“Prefiro que o meu filho continue atrás das grades a vê-lo livre, com o risco de desmontar toda a família e ainda ser morto pelos outros.” O desabafo é de um pedreiro de 39 anos, morador de Senador Canedo, na região metropolitana da capital, que não acredita na recuperação do seu primogênito, um adolescente de 17 anos, viciado em crack. Em novembro do ano passado, o homem chegou a acorrentar o garoto, para que ele não se afundasse mais nas drogas. Por causa dessa atitude, a Polícia Civil indiciou o pai, mas o Ministério Público Estadual (MP) divulgou ontem pedido feito à Justiça para arquivamento de inquérito sobre possíveis maus-tratos contra o filho viciado.

 
O adolescente começou a usar maconha há três anos e, rapidamente, caiu no mundo do crack. Criado com a avó desde o seis meses de idade, “o menino educado, respeitador e carinhoso”, viu sua adolescência ser consumida pelas drogas e, para alimentar o vício, furtou celulares, TVs, bicicletas, dinheiro, tanto da família quanto dos vizinhos, afirmou o pai. Depois, a compulsão fez o adolescente ficar agressivo e enfrentar os parentes, anestesiado pelo efeito das drogas.
 
Sem saída, o pai diz que buscou ajuda no poder público, mas em vão. “Meu filho já estava quebrando tudo e eu nunca consegui uma ajuda para ele”, conta o pedreiro. “Levamos ele (o adolescente) para várias casas de internação, mas não adiantou nada”, acrescenta a avó do menino. Ele não mantém contato com a mãe.
 
Desesperado, o pai acorrentou o garoto, em novembro do ano passado, dentro da casa da avó. A tentativa, disse o pedreiro, era para tentar livrar o filho das drogas. O adolescente ficou dois dias preso na residência, em meio à aflição da família para lhe arrancar do vício. “Eu acorrentei meu filho para não ver a minha família toda destruída. Ele chegou a uma situação que perdemos o controle”, lamenta o pai, que foi denunciado pelo conselho tutelar.
 
A polícia do município entendeu, na época, que o homem praticou maus-tratos contra o próprio filho.

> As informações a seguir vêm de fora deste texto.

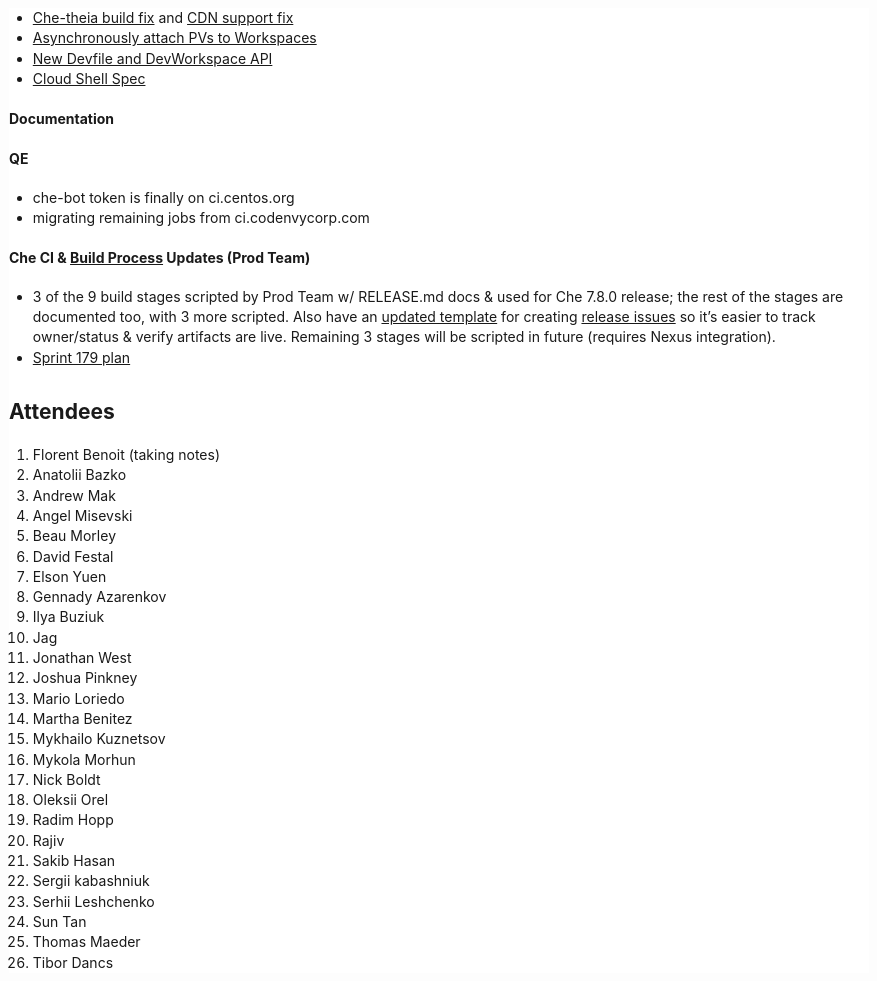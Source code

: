 *   [Che-theia build fix](https://www.google.com/url?q=https://github.com/eclipse/che/issues/15851&sa=D&ust=1580829986279000) and [CDN support fix](https://www.google.com/url?q=https://github.com/eclipse/che/issues/15791&sa=D&ust=1580829986279000)
*   [Asynchronously attach PVs to Workspaces](https://www.google.com/url?q=https://github.com/eclipse/che/issues/15384&sa=D&ust=1580829986280000)
*   [New Devfile and DevWorkspace API](https://www.google.com/url?q=https://github.com/che-incubator/devworkspace-api&sa=D&ust=1580829986280000)
*   [Cloud Shell Spec](https://www.google.com/url?q=https://github.com/openshift/enhancements/pull/182&sa=D&ust=1580829986281000)

####   Documentation
####   QE

*   che-bot token is finally on ci.centos.org
*   migrating remaining jobs from ci.codenvycorp.com

####   Che CI & [Build Process](https://www.google.com/url?q=https://github.com/eclipse/che/issues/15506&sa=D&ust=1580829986283000) Updates (Prod Team)

*   3 of the 9 build stages scripted by Prod Team w/ RELEASE.md docs & used for Che 7.8.0 release; the rest of the stages are documented too, with 3 more scripted. Also have an [updated template](https://www.google.com/url?q=https://github.com/eclipse/che/pull/15875/files&sa=D&ust=1580829986283000) for creating [release issues](https://www.google.com/url?q=https://github.com/eclipse/che/issues/15860&sa=D&ust=1580829986284000) so it’s easier to track owner/status & verify artifacts are live. Remaining 3 stages will be scripted in future (requires Nexus integration).
*   [Sprint 179 plan](https://www.google.com/url?q=https://hackmd.io/fdo9FSNiQU2tL-jka33_HA?both&sa=D&ust=1580829986284000)

## Attendees
1. Florent Benoit (taking notes)
1. Anatolii Bazko
1. Andrew Mak
1. Angel Misevski
1. Beau Morley
1. David Festal
1. Elson Yuen
1. Gennady Azarenkov
1. Ilya Buziuk
1. Jag
1. Jonathan West
1. Joshua Pinkney
1. Mario Loriedo
1. Martha Benitez
1. Mykhailo Kuznetsov
1. Mykola Morhun
1. Nick Boldt
1. Oleksii Orel
1. Radim Hopp
1. Rajiv
1. Sakib Hasan
1. Sergii kabashniuk
1. Serhii Leshchenko
1. Sun Tan
1. Thomas Maeder
1. Tibor Dancs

Todavia, a promotora de Justiça Marta Moriya Loyola enviou, na sexta-feira, pedido à Justiça, em defesa do pai. Para ela, a situação revela “intenso sofrimento” e o homem “se viu forçado a adotar medida extrema de encarceramento de seu filho, para que este ficasse impossibilitado de ter acesso ao crack, bem como de protegê-lo do contato com traficantes que, anteriormente, tinham atentado contra sua vida”, argumenta, no requerimento.
 
O adolescente está apreendido por ter assassinado, com um facão, um homem de 48 anos, no fim de agosto. A família não soube informar a motivação do crime, mas acredita que pode ter envolvimento com as drogas. Em meio a tantas brigas, o garoto também já perdeu um olho.
 
Para o presidente do Conselho Municipal dos Direitos da Criança e do Adolescente, Eduardo Mota, o caso exemplifica o que ele denomina de precariedade no atendimento aos dependentes químicos em todo o Estado. “Situações de violência como essa vão se proliferar, enquanto não houver medidas mais incisivas para responsabilizar o poder público. O Judiciário ainda não divulgou previsão para analisar o pedido da promotora de Justiça.